------ Source material

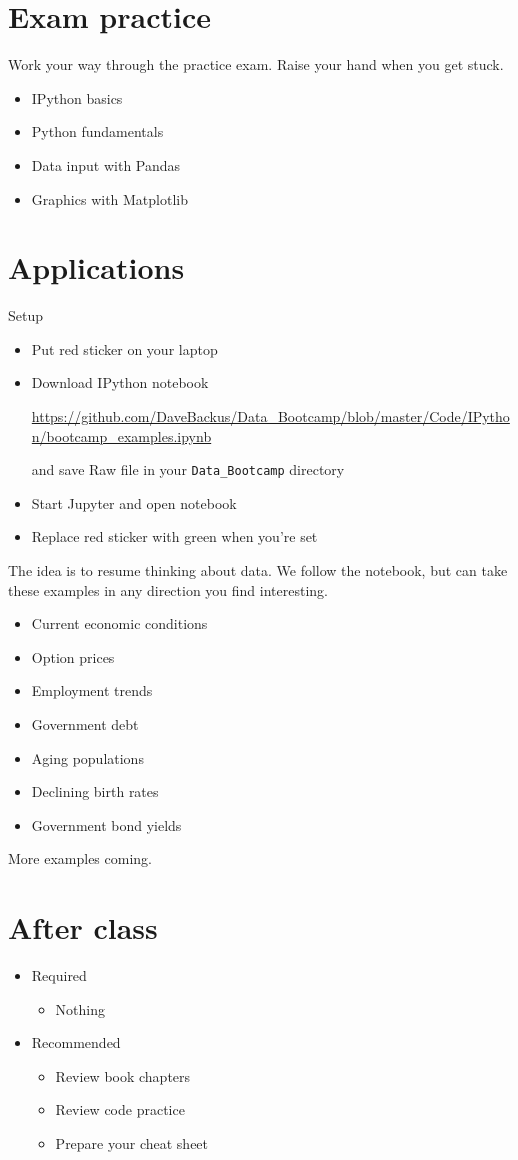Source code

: \documentclass[11pt]{article}
\begin{document}
\section*{Exam practice}

Work your way through the practice exam.  Raise your hand when you get stuck.
\begin{itemize}
\item IPython basics
\item Python fundamentals
\item Data input with Pandas
\item Graphics with Matplotlib
\end{itemize}


\section*{Applications}

{Setup}
\begin{itemize}
\item Put red sticker on your laptop

\item Download IPython notebook

\url{https://github.com/DaveBackus/Data_Bootcamp/blob/master/Code/IPython/bootcamp_examples.ipynb} %

and save Raw file in your \verb|Data_Bootcamp| directory
\item Start Jupyter and open notebook
\item Replace red sticker with green when you're set
\end{itemize}

The idea is to resume thinking about data.
We follow the notebook, but can take these examples in any direction you find interesting.  
\begin{itemize}
\item Current economic conditions
\item Option prices
\item Employment trends
\item Government debt
\item Aging populations
\item Declining birth rates
\item Government bond yields
\end{itemize}
More examples coming.

\section*{After class}

\begin{itemize}
\item Required
\begin{itemize}
\item Nothing
\end{itemize}
\item Recommended
\begin{itemize}
\item Review book chapters
\item Review code practice
\item Prepare your cheat sheet
\end{itemize}
\end{itemize}


\end{document}
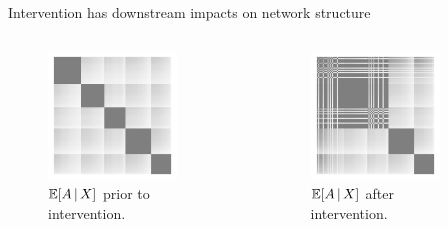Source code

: \documentclass[aspectratio=169]{beamer}
\theoremstyle{remark}
\begin{document}
\begin{frame}{Intervention has downstream impacts on network structure}
    \begin{columns}
        \begin{column}{0.5\textwidth}
            \begin{figure}
                \centering
                \includegraphics[width=0.8\textwidth]{figures/canonical-intervention/expected-a-pre-trt.pdf}
                \caption{$\E[X]{A}$ prior to intervention.}
            \end{figure}
        \end{column}
        \begin{column}{0.5\textwidth}
            \begin{figure}
                \centering
                \includegraphics[width=0.8\textwidth]{figures/canonical-intervention/expected-a-post-trt.pdf}
                \caption{$\E[X]{A}$ after intervention.}
            \end{figure}
        \end{column}
    \end{columns}
\end{frame}
\end{document}
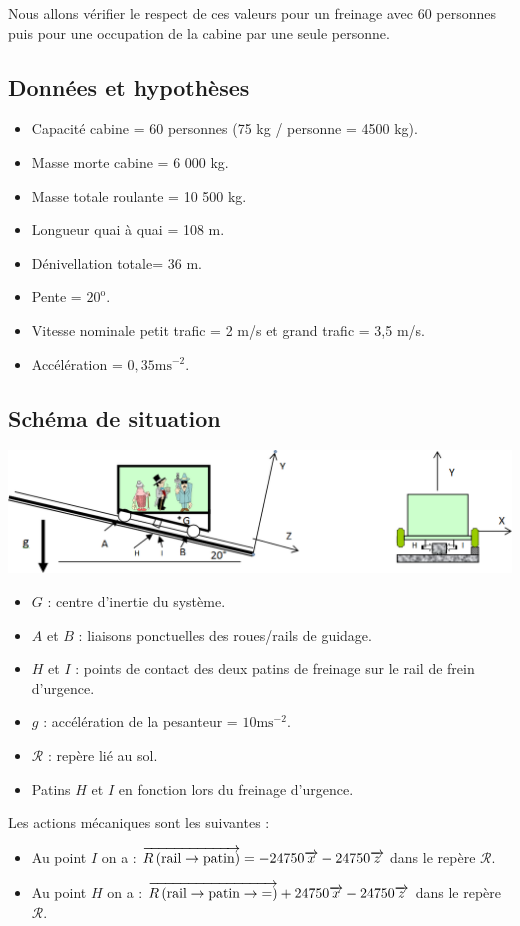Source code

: \documentclass[10pt,fleqn]{book} %
\begin{document}
\begin{multicols}{2}
Nous allons vérifier le respect de ces valeurs pour un freinage avec 60 personnes puis pour une occupation de la cabine par une seule personne.

\subsection*{Données et hypothèses}
\begin{itemize}
\item Capacité cabine = 60 personnes (75 kg / personne = 4500 kg).
\item Masse morte cabine = 6 000 kg.
\item Masse totale roulante = 10 500 kg.
\item Longueur quai à quai = 108 m.
\item Dénivellation totale= 36 m.   
\item Pente = $20^{\text{o}}$.
\item Vitesse nominale petit trafic = 2 m/s   et grand trafic = 3,5 m/s.
\item Accélération = $0,35 \text{ms}^{-2}$.
\end{itemize}

\subsection*{Schéma de situation}
\begin{center}
\includegraphics[width=\linewidth]{images/fig_07}
\end{center}

\begin{itemize}
\item $G$ : centre d’inertie du système.
\item $A$ et $B$ : liaisons ponctuelles des roues/rails de guidage.
\item $H$ et $I$ : points de contact des deux patins de freinage sur le rail de frein d’urgence.
\item $g$ : accélération de la pesanteur = $10 \text{ms}^{-2}$.
\item $\mathcal{R}$ : repère lié au sol.
\item Patins $H$ et $I$ en fonction lors du freinage d’urgence.
\end{itemize}
Les actions mécaniques sont les suivantes :
\begin{itemize}
\item Au point $I$ on a : $\overrightarrow{R\left( {\text{rail}} \rightarrow {\text{patin}}\right)} = -24750 \overrightarrow{x}  -24750 \overrightarrow{z}$ dans le repère $\mathcal{R}$. 
\item Au point $H$ on a : $\overrightarrow{R\left( {\text{rail} \rightarrow \text{patin}} \rightarrow {=}\right)} +24750 \overrightarrow{x}  -24750 \overrightarrow{z}$ dans le repère $\mathcal{R}$.
\end{itemize}


\end{multicols}
\end{document}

------------

Excluding images, return all of the records above word for word.

Source code

: \documentclass[11pt]{article}
\begin{document}
\section*{Exam practice}

Work your way through the practice exam.  Raise your hand when you get stuck.
\begin{itemize}
\item IPython basics
\item Python fundamentals
\item Data input with Pandas
\item Graphics with Matplotlib
\end{itemize}


\section*{Applications}

{Setup}
\begin{itemize}
\item Put red sticker on your laptop

\item Download IPython notebook

\url{https://github.com/DaveBackus/Data_Bootcamp/blob/master/Code/IPython/bootcamp_examples.ipynb} %

and save Raw file in your \verb|Data_Bootcamp| directory
\item Start Jupyter and open notebook
\item Replace red sticker with green when you're set
\end{itemize}

The idea is to resume thinking about data.
We follow the notebook, but can take these examples in any direction you find interesting.  
\begin{itemize}
\item Current economic conditions
\item Option prices
\item Employment trends
\item Government debt
\item Aging populations
\item Declining birth rates
\item Government bond yields
\end{itemize}
More examples coming.

\section*{After class}

\begin{itemize}
\item Required
\begin{itemize}
\item Nothing
\end{itemize}
\item Recommended
\begin{itemize}
\item Review book chapters
\item Review code practice
\item Prepare your cheat sheet
\end{itemize}
\end{itemize}


\end{document}
Source code

: \documentclass[aspectratio=169]{beamer}
\theoremstyle{remark}
\begin{document}
\begin{frame}{Intervention has downstream impacts on network structure}
    \begin{columns}
        \begin{column}{0.5\textwidth}
            \begin{figure}
                \centering
                \includegraphics[width=0.8\textwidth]{figures/canonical-intervention/expected-a-pre-trt.pdf}
                \caption{$\E[X]{A}$ prior to intervention.}
            \end{figure}
        \end{column}
        \begin{column}{0.5\textwidth}
            \begin{figure}
                \centering
                \includegraphics[width=0.8\textwidth]{figures/canonical-intervention/expected-a-post-trt.pdf}
                \caption{$\E[X]{A}$ after intervention.}
            \end{figure}
        \end{column}
    \end{columns}
\end{frame}
\end{document}
Source code

: \documentclass[10pt,fleqn]{book} %
\begin{document}
\begin{multicols}{2}
Nous allons vérifier le respect de ces valeurs pour un freinage avec 60 personnes puis pour une occupation de la cabine par une seule personne.

\subsection*{Données et hypothèses}
\begin{itemize}
\item Capacité cabine = 60 personnes (75 kg / personne = 4500 kg).
\item Masse morte cabine = 6 000 kg.
\item Masse totale roulante = 10 500 kg.
\item Longueur quai à quai = 108 m.
\item Dénivellation totale= 36 m.   
\item Pente = $20^{\text{o}}$.
\item Vitesse nominale petit trafic = 2 m/s   et grand trafic = 3,5 m/s.
\item Accélération = $0,35 \text{ms}^{-2}$.
\end{itemize}

\subsection*{Schéma de situation}
\begin{center}
\includegraphics[width=\linewidth]{images/fig_07}
\end{center}

\begin{itemize}
\item $G$ : centre d’inertie du système.
\item $A$ et $B$ : liaisons ponctuelles des roues/rails de guidage.
\item $H$ et $I$ : points de contact des deux patins de freinage sur le rail de frein d’urgence.
\item $g$ : accélération de la pesanteur = $10 \text{ms}^{-2}$.
\item $\mathcal{R}$ : repère lié au sol.
\item Patins $H$ et $I$ en fonction lors du freinage d’urgence.
\end{itemize}
Les actions mécaniques sont les suivantes :
\begin{itemize}
\item Au point $I$ on a : $\overrightarrow{R\left( {\text{rail}} \rightarrow {\text{patin}}\right)} = -24750 \overrightarrow{x}  -24750 \overrightarrow{z}$ dans le repère $\mathcal{R}$. 
\item Au point $H$ on a : $\overrightarrow{R\left( {\text{rail} \rightarrow \text{patin}} \rightarrow {=}\right)} +24750 \overrightarrow{x}  -24750 \overrightarrow{z}$ dans le repère $\mathcal{R}$.
\end{itemize}


\end{multicols}
\end{document}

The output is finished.